Collocation with orthogonal polynomials
=======================================

Finally we need to discuss how to choose the collocation points :math:`\tau_j,\  j=0,\dots, K`.
Only for fixed values of the collocation points the collocation constraints become mere algebraic equations.

**Just a short disclaimer**:
Ideal values for the collocation points are typically found in tables, e.g. in [Biegler2010]_.
The following simply illustrates how these suggested values are derived and are not implemented in practice.

We recall that the solution of the ODE can also be determined with:

.. math::

    x(t_i) = x(t_{i-1}) + \int_{t_{i-1}}^{t_i} f(x(t)) dt,

which is solved numerically with the quadrature formula:

.. math::

    &x(t_i) = x(t_{i-1}) + \sum_{j=1}^K \omega_j  \Delta t f(x(t_{i,j})\\
    &t_{i,j} = t_{i-1} + \tau_j \Delta t

The collocation points are now chosen such that the quadrature formula provides an
exact solution for the original ODE if :math:`f(x(t)` is a polynomial in :math:`t` of order :math:`2K`.
It shows that this is achieved by choosing :math:`\tau` as the roots of a :math:`k`-th degree polynomial :math:`P_K(\tau)`
which fulfils the **orthogonal property**:

.. math::

    \int_0^1 P_i(\tau) P_{j}(\tau) = 0, \quad i=0,\dots, K-1,\ j=1,\dots, K

The resulting collocation points are called **Legendre roots**.

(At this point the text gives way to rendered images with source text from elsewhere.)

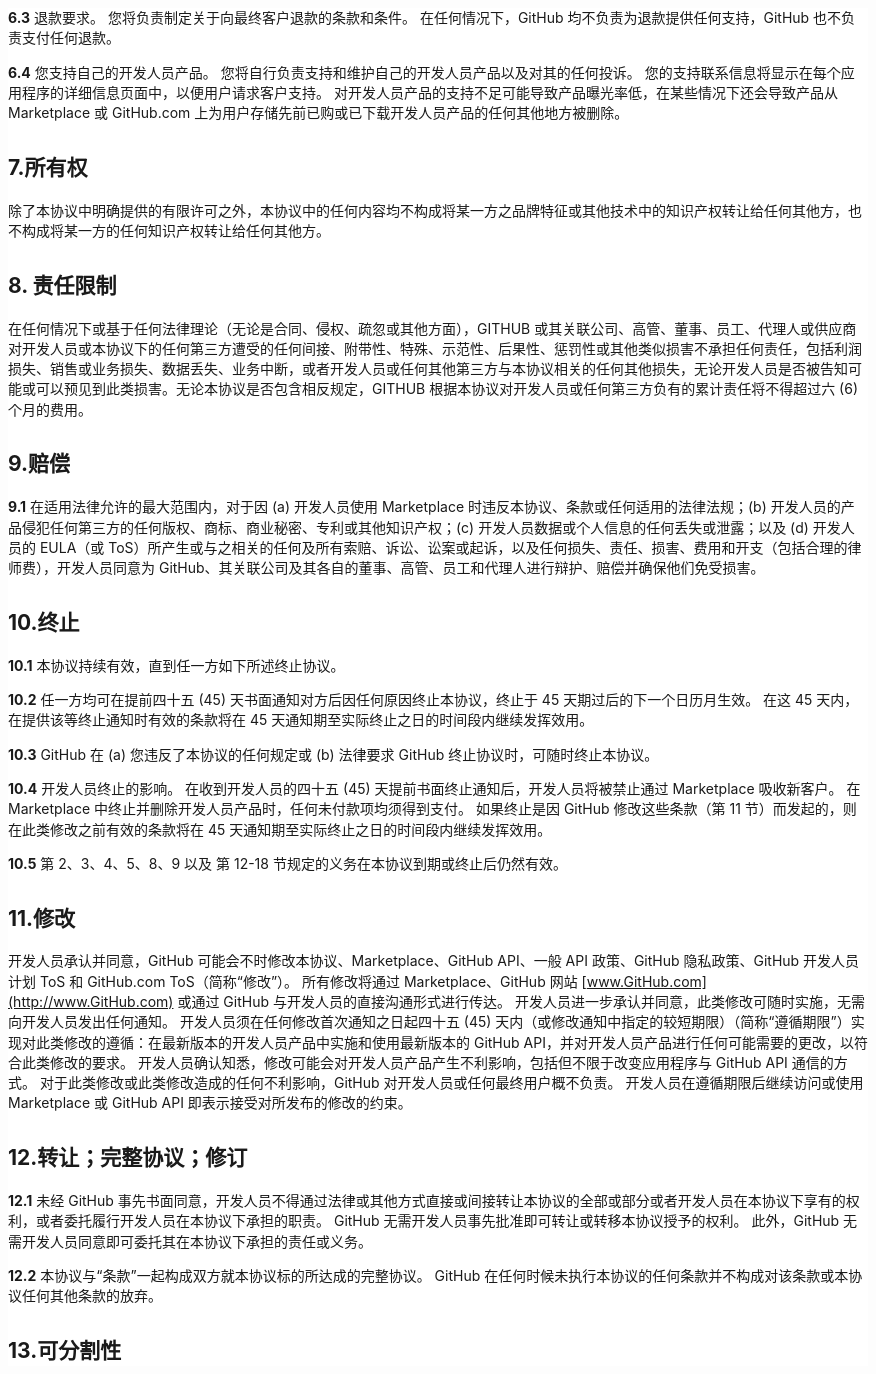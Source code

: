 **6.3** 退款要求。 您将负责制定关于向最终客户退款的条款和条件。 在任何情况下，GitHub 均不负责为退款提供任何支持，GitHub 也不负责支付任何退款。

**6.4** 您支持自己的开发人员产品。 您将自行负责支持和维护自己的开发人员产品以及对其的任何投诉。 您的支持联系信息将显示在每个应用程序的详细信息页面中，以便用户请求客户支持。 对开发人员产品的支持不足可能导致产品曝光率低，在某些情况下还会导致产品从 Marketplace 或 GitHub.com 上为用户存储先前已购或已下载开发人员产品的任何其他地方被删除。

[](#7所有权)[]()7.所有权
----------

除了本协议中明确提供的有限许可之外，本协议中的任何内容均不构成将某一方之品牌特征或其他技术中的知识产权转让给任何其他方，也不构成将某一方的任何知识产权转让给任何其他方。

[](#8---责任限制)[]()8. 责任限制
----------

在任何情况下或基于任何法律理论（无论是合同、侵权、疏忽或其他方面），GITHUB 或其关联公司、高管、董事、员工、代理人或供应商对开发人员或本协议下的任何第三方遭受的任何间接、附带性、特殊、示范性、后果性、惩罚性或其他类似损害不承担任何责任，包括利润损失、销售或业务损失、数据丢失、业务中断，或者开发人员或任何其他第三方与本协议相关的任何其他损失，无论开发人员是否被告知可能或可以预见到此类损害。无论本协议是否包含相反规定，GITHUB 根据本协议对开发人员或任何第三方负有的累计责任将不得超过六 (6) 个月的费用。

[](#9赔偿)[]()9.赔偿
----------

**9.1** 在适用法律允许的最大范围内，对于因 (a) 开发人员使用 Marketplace 时违反本协议、条款或任何适用的法律法规；(b) 开发人员的产品侵犯任何第三方的任何版权、商标、商业秘密、专利或其他知识产权；(c) 开发人员数据或个人信息的任何丢失或泄露；以及 (d) 开发人员的 EULA（或 ToS）所产生或与之相关的任何及所有索赔、诉讼、讼案或起诉，以及任何损失、责任、损害、费用和开支（包括合理的律师费），开发人员同意为 GitHub、其关联公司及其各自的董事、高管、员工和代理人进行辩护、赔偿并确保他们免受损害。

[](#10终止)[]()10.终止
----------

**10.1** 本协议持续有效，直到任一方如下所述终止协议。

**10.2** 任一方均可在提前四十五 (45) 天书面通知对方后因任何原因终止本协议，终止于 45 天期过后的下一个日历月生效。 在这 45 天内，在提供该等终止通知时有效的条款将在 45 天通知期至实际终止之日的时间段内继续发挥效用。

**10.3** GitHub 在 (a) 您违反了本协议的任何规定或 (b) 法律要求 GitHub 终止协议时，可随时终止本协议。

**10.4** 开发人员终止的影响。 在收到开发人员的四十五 (45) 天提前书面终止通知后，开发人员将被禁止通过 Marketplace 吸收新客户。 在 Marketplace 中终止并删除开发人员产品时，任何未付款项均须得到支付。 如果终止是因 GitHub 修改这些条款（第 11 节）而发起的，则在此类修改之前有效的条款将在 45 天通知期至实际终止之日的时间段内继续发挥效用。

**10.5** 第 2、3、4、5、8、9 以及 第 12-18 节规定的义务在本协议到期或终止后仍然有效。

[](#11修改)[]()11.修改
----------

开发人员承认并同意，GitHub 可能会不时修改本协议、Marketplace、GitHub API、一般 API 政策、GitHub 隐私政策、GitHub 开发人员计划 ToS 和 GitHub.com ToS（简称“修改”）。 所有修改将通过 Marketplace、GitHub 网站 [www.GitHub.com](http://www.GitHub.com) 或通过 GitHub 与开发人员的直接沟通形式进行传达。 开发人员进一步承认并同意，此类修改可随时实施，无需向开发人员发出任何通知。 开发人员须在任何修改首次通知之日起四十五 (45) 天内（或修改通知中指定的较短期限）（简称“遵循期限”）实现对此类修改的遵循：在最新版本的开发人员产品中实施和使用最新版本的 GitHub API，并对开发人员产品进行任何可能需要的更改，以符合此类修改的要求。 开发人员确认知悉，修改可能会对开发人员产品产生不利影响，包括但不限于改变应用程序与 GitHub API 通信的方式。 对于此类修改或此类修改造成的任何不利影响，GitHub 对开发人员或任何最终用户概不负责。 开发人员在遵循期限后继续访问或使用 Marketplace 或 GitHub API 即表示接受对所发布的修改的约束。

[](#12转让完整协议修订)[]()12.转让；完整协议；修订
----------

**12.1** 未经 GitHub 事先书面同意，开发人员不得通过法律或其他方式直接或间接转让本协议的全部或部分或者开发人员在本协议下享有的权利，或者委托履行开发人员在本协议下承担的职责。 GitHub 无需开发人员事先批准即可转让或转移本协议授予的权利。 此外，GitHub 无需开发人员同意即可委托其在本协议下承担的责任或义务。

**12.2** 本协议与“条款”一起构成双方就本协议标的所达成的完整协议。 GitHub 在任何时候未执行本协议的任何条款并不构成对该条款或本协议任何其他条款的放弃。

[](#13可分割性)[]()13.可分割性
----------
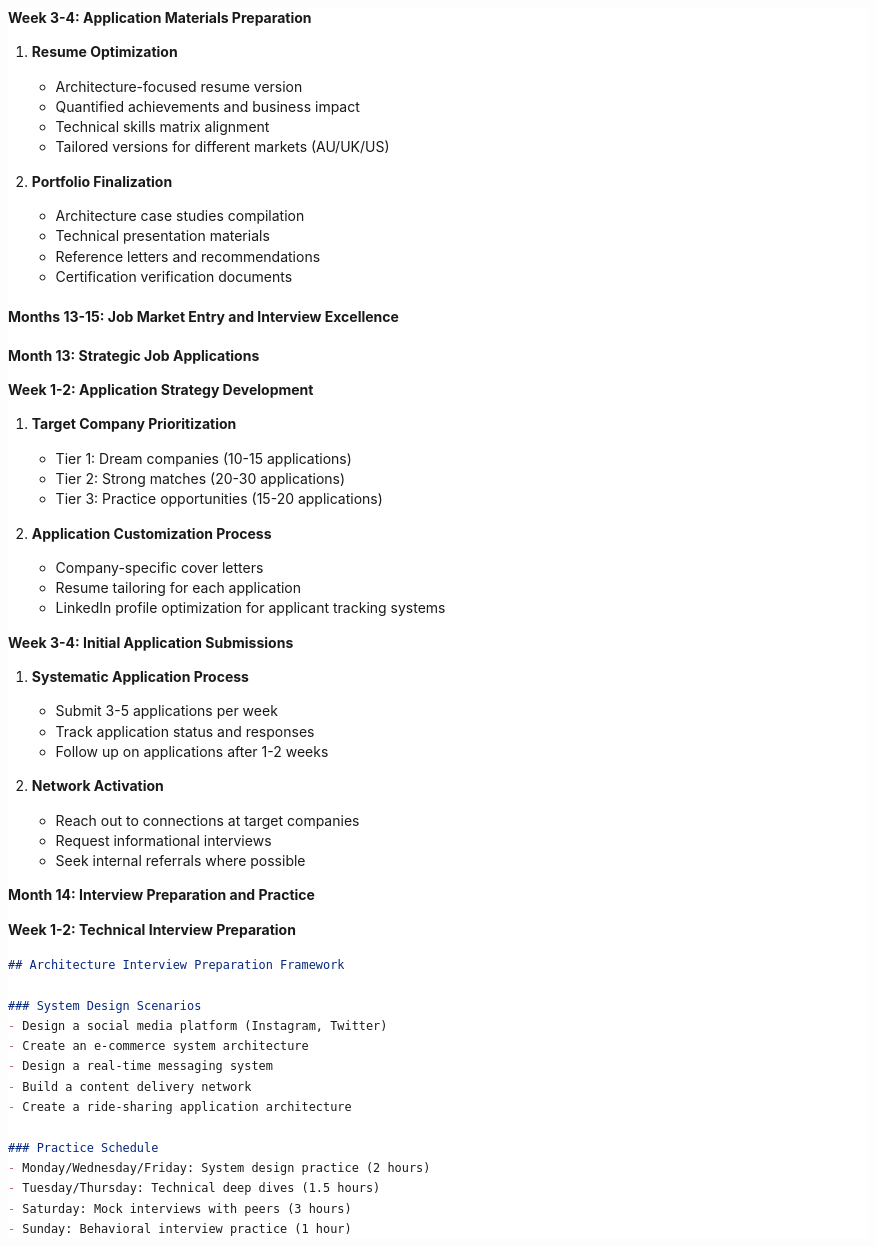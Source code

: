 **Week 3-4: Application Materials Preparation**
1. **Resume Optimization**
   - Architecture-focused resume version
   - Quantified achievements and business impact
   - Technical skills matrix alignment
   - Tailored versions for different markets (AU/UK/US)

2. **Portfolio Finalization**
   - Architecture case studies compilation
   - Technical presentation materials
   - Reference letters and recommendations
   - Certification verification documents

#### Months 13-15: Job Market Entry and Interview Excellence

**Month 13: Strategic Job Applications**

**Week 1-2: Application Strategy Development**
1. **Target Company Prioritization**
   - Tier 1: Dream companies (10-15 applications)
   - Tier 2: Strong matches (20-30 applications)
   - Tier 3: Practice opportunities (15-20 applications)

2. **Application Customization Process**
   - Company-specific cover letters
   - Resume tailoring for each application
   - LinkedIn profile optimization for applicant tracking systems

**Week 3-4: Initial Application Submissions**
1. **Systematic Application Process**
   - Submit 3-5 applications per week
   - Track application status and responses
   - Follow up on applications after 1-2 weeks

2. **Network Activation**
   - Reach out to connections at target companies
   - Request informational interviews
   - Seek internal referrals where possible

**Month 14: Interview Preparation and Practice**

**Week 1-2: Technical Interview Preparation**
```markdown
## Architecture Interview Preparation Framework

### System Design Scenarios
- Design a social media platform (Instagram, Twitter)
- Create an e-commerce system architecture
- Design a real-time messaging system
- Build a content delivery network
- Create a ride-sharing application architecture

### Practice Schedule
- Monday/Wednesday/Friday: System design practice (2 hours)
- Tuesday/Thursday: Technical deep dives (1.5 hours)
- Saturday: Mock interviews with peers (3 hours)
- Sunday: Behavioral interview practice (1 hour)
```
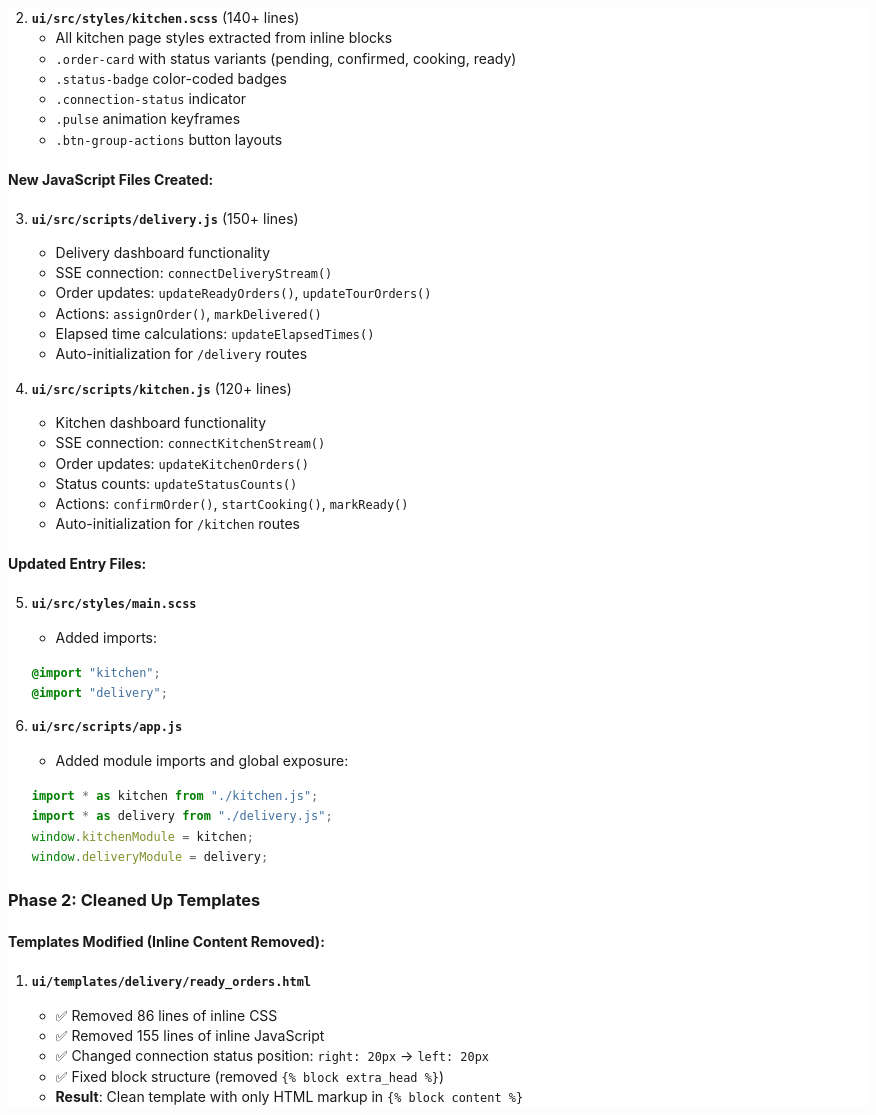 2. **`ui/src/styles/kitchen.scss`** (140+ lines)
   - All kitchen page styles extracted from inline blocks
   - `.order-card` with status variants (pending, confirmed, cooking, ready)
   - `.status-badge` color-coded badges
   - `.connection-status` indicator
   - `.pulse` animation keyframes
   - `.btn-group-actions` button layouts

#### New JavaScript Files Created:

3. **`ui/src/scripts/delivery.js`** (150+ lines)

   - Delivery dashboard functionality
   - SSE connection: `connectDeliveryStream()`
   - Order updates: `updateReadyOrders()`, `updateTourOrders()`
   - Actions: `assignOrder()`, `markDelivered()`
   - Elapsed time calculations: `updateElapsedTimes()`
   - Auto-initialization for `/delivery` routes

4. **`ui/src/scripts/kitchen.js`** (120+ lines)
   - Kitchen dashboard functionality
   - SSE connection: `connectKitchenStream()`
   - Order updates: `updateKitchenOrders()`
   - Status counts: `updateStatusCounts()`
   - Actions: `confirmOrder()`, `startCooking()`, `markReady()`
   - Auto-initialization for `/kitchen` routes

#### Updated Entry Files:

5. **`ui/src/styles/main.scss`**

   - Added imports:

   ```scss
   @import "kitchen";
   @import "delivery";
   ```

6. **`ui/src/scripts/app.js`**
   - Added module imports and global exposure:
   ```javascript
   import * as kitchen from "./kitchen.js";
   import * as delivery from "./delivery.js";
   window.kitchenModule = kitchen;
   window.deliveryModule = delivery;
   ```

### Phase 2: Cleaned Up Templates

#### Templates Modified (Inline Content Removed):

1. **`ui/templates/delivery/ready_orders.html`**

   - ✅ Removed 86 lines of inline CSS
   - ✅ Removed 155 lines of inline JavaScript
   - ✅ Changed connection status position: `right: 20px` → `left: 20px`
   - ✅ Fixed block structure (removed `{% block extra_head %}`)
   - **Result**: Clean template with only HTML markup in `{% block content %}`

Similarly one can compute collocation points from the more general **Gauss-Jacoby** polynomial:

.. math::

    \int_0^1 (1-\tau)^{\alpha} \tau^{\beta} P_i(\tau) P_{j}(\tau) = 0, \quad i=0,\dots, K-1,\ j=1,\dots, K

which for :math:`\alpha=0,\ \beta=0` results exactly in the Legrendre polynomial from above
where the truncation error is found to be :math:`\mathcal{O}(\Delta t^{2K})`.
For :math:`\alpha=1,\ \beta=0` one can determine the **Gauss-Radau** collocation points with truncation error
:math:`\mathcal{O}(\Delta t^{2K-1})`.

Both, Gauss-Radau and Legrende roots are commonly used for orthogonal collocation and can be selected
in **do-mpc**.


For more details about the procedure and the numerical values for the collocation points we refer to [Biegler2010]_.


Bibliography
************

.. [Biegler2010] L.T. Biegler. Nonlinear Programming: Concepts, Algorithms, and Applications to Chemical Processes. SIAM, 2010.